TGFβ is a potent growth inhibitor for hepatocytes and has both tumor suppressor and oncogenic activities (de Caestecker et al., 2000). TGFβ-signaling was reported to be impaired during human hepatocarcinogenesis (Breuhahn et al., 2006). Mutational inactivation or dysregulated expression of TGFβ-signaling components help tumor cells to escape from the antiproliferative effects of TGFβ (de Caestecker et al., 2000). Exogenous TGF-βs have been shown to inhibit the growth and differentiation of mammary epithelial cells in cell culture, organ culture, and in vivo (Crowley et al., 2006). TGF-β overexpression inhibits tumorigenesis, and the abolition of TGF-β signaling accelerates tumorigenesis, suggesting that TGF-β acts as a tumor suppressor in mouse models of cancer (Law et al., 2002). TNF-α was the first cytokine to be employed for cancer biotherapy (Mocellin et al., 2005b). It can induce tumor regression in in vivo animal and human models by high-dose-shot TNF-α based regimens (Van Horssen et al., 2006). It can target the tumor-associated vasculature (TAV) inducing hyperpermeability and destruction of the vascular lining which results in an immediate effect of selective accumulation of cytostatic drugs inside the tumor and a late effect of the destruction of the tumor vasculature (Van Horssen et al., 2006). Here, BC treatment exhibited an increase in TGFβ and TNF-α mRNA levels. The up-regulation of TGFβ by BC treatment may aid to induce apoptosis as reported previously (Wiener et al., 2014). Also, it was reported that the mutant p53 achieves a gain of function by cooperating with TGF-β (Ji et al., 2015). And the up-regulation of TNF-α may induce hyperpermeability of the vascular lining that may result in selective accumulation of cytostatic drugs and destruction of the tumor vasculature (Van Horssen et al., 2006).

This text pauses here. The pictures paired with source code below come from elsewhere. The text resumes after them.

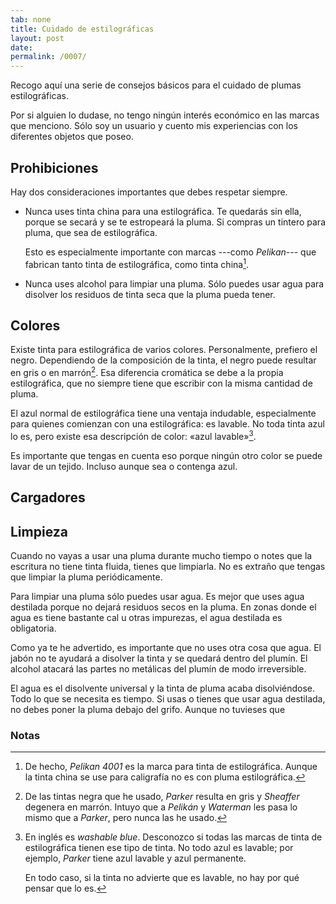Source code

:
 ```yaml
---
tab: none
title: Cuidado de estilográficas
layout: post
date:
permalink: /0007/
---
```


Recogo aquí una serie de consejos básicos para el cuidado de plumas estilográficas.

Por si alguien lo dudase, no tengo ningún interés económico en las marcas que menciono. Sólo soy un usuario y cuento mis experiencias con los diferentes objetos que poseo.

## Prohibiciones

Hay dos consideraciones importantes que debes respetar siempre.

* Nunca uses tinta china para una estilográfica. Te quedarás sin ella, porque se secará y se te estropeará la pluma. Si compras un tintero para pluma, que sea de estilográfica.

    Esto es especialmente importante con marcas ---como _Pelikan_--- que fabrican tanto tinta de estilográfica, como tinta china[^tintas-pelikan].

[^tintas-pelikan]: De hecho, _Pelikan 4001_ es la marca para tinta de estilográfica. Aunque la tinta china se use para caligrafía no es con pluma estilográfica.

* Nunca uses alcohol para limpiar una pluma. Sólo puedes usar agua para disolver los residuos de tinta seca que la pluma pueda tener.

## Colores

Existe tinta para estilográfica de varios colores. Personalmente, prefiero el negro. Dependiendo de la composición de la tinta, el negro puede resultar en gris o en marrón[^negro-degenera]. Esa diferencia cromática se debe a la propia estilográfica, que no siempre tiene que escribir con la misma cantidad de pluma.

[^negro-degenera]: De las tintas negra que he usado, _Parker_ resulta en gris y _Sheaffer_ degenera en marrón. Intuyo que a _Pelikán_ y _Waterman_ les pasa lo mismo que a _Parker_, pero nunca las he usado.

El azul normal de estilográfica tiene una ventaja indudable, especialmente para quienes comienzan con una estilográfica: es lavable. No toda tinta azul lo es, pero existe esa descripción de color: «azul lavable»[^azul-lavable].

[^azul-lavable]: En inglés es _washable blue_. Desconozco si todas las marcas de tinta de estilográfica tienen ese tipo de tinta. No todo azul es lavable; por ejemplo, _Parker_ tiene azul lavable y azul permanente.

    En todo caso, si la tinta no advierte que es lavable, no hay por qué pensar que lo es.

Es importante que tengas en cuenta eso porque ningún otro color se puede lavar de un tejido. Incluso aunque sea o contenga azul.

## Cargadores

## Limpieza

Cuando no vayas a usar una pluma durante mucho tiempo o notes que la escritura no tiene tinta fluida, tienes que limpiarla. No es extraño que tengas que limpiar la pluma periódicamente.

Para limpiar una pluma sólo puedes usar agua. Es mejor que uses agua destilada porque no dejará residuos secos en la pluma. En zonas donde el agua es tiene bastante cal u otras impurezas, el agua destilada es obligatoria.

Como ya te he advertido, es importante que no uses otra cosa que agua. El jabón no te ayudará a disolver la tinta y se quedará dentro del plumín. El alcohol atacará las partes no metálicas del plumín de modo irreversible.

El agua es el disolvente universal y la tinta de pluma acaba disolviéndose. Todo lo que se necesita es tiempo. Si usas o tienes que usar agua destilada, no debes poner la pluma debajo del grifo. Aunque no tuvieses que

### Notas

The post-treatment with BC down-regulated C20orf20 and S6K2 mRNAs levels. S6K is represented by two homologous proteins, S6K1 and S6K2, both act downstream of mTOR and phosphorylate S6 ribosomal proteins (Khalil and Gout, 2012). Most of the studies have been focused on S6K1 and little is known about the function of S6K2 (Ismail et al., 2014). mTOR signaling pathway is a central regulator of protein synthesis, cell proliferation, and survival (Khalil and Gout, 2012). The increase in the expression of mTOR was reported in 5% of hepatocellular carcinoma (HCC), whereas overexpression of phospho-mTOR (the activated form of mTOR) was evident in 15% of HCC. Phospho-mTOR is positively correlated with increased expression of total S6K as reported in 45% of cases of primary liver neoplasms (Sahin et al., 2004). C20orf20 (MRGBP) is one of the ubiquitous MRG/MORF family of proteins that are involved in cell senescence and the terminal loss of proliferative potential (Bowman et al., 2006). Little is known about C20orf20 role in liver cancer. C20orf20 is up-regulated in the majority of colorectal tumors and its enhanced expression was associated with cell proliferation (Yamaguchi et al., 2010).

Conclusion

To the aim to investigate the effect of BC on DMBA-induced hepatic injury, our finding suggests that BC prevented DMBA-induced hepatotoxicity. The ultrastructural findings suggest that BC has a protective effect against DMBA evident in preserving hepatocyte integrity. On the transcriptional level, BC up-regulated TNF-α and TGFβ2, and down-regulated p53, S6K2, and C20orf20. Based on our results, BC supplementation may be helpful in the abrogation of DMBA-hepatotoxicity.

Declaration of Competing Interest

The authors declare that they have no known competing financial interests or personal relationships that could have appeared to influence the work reported in this paper.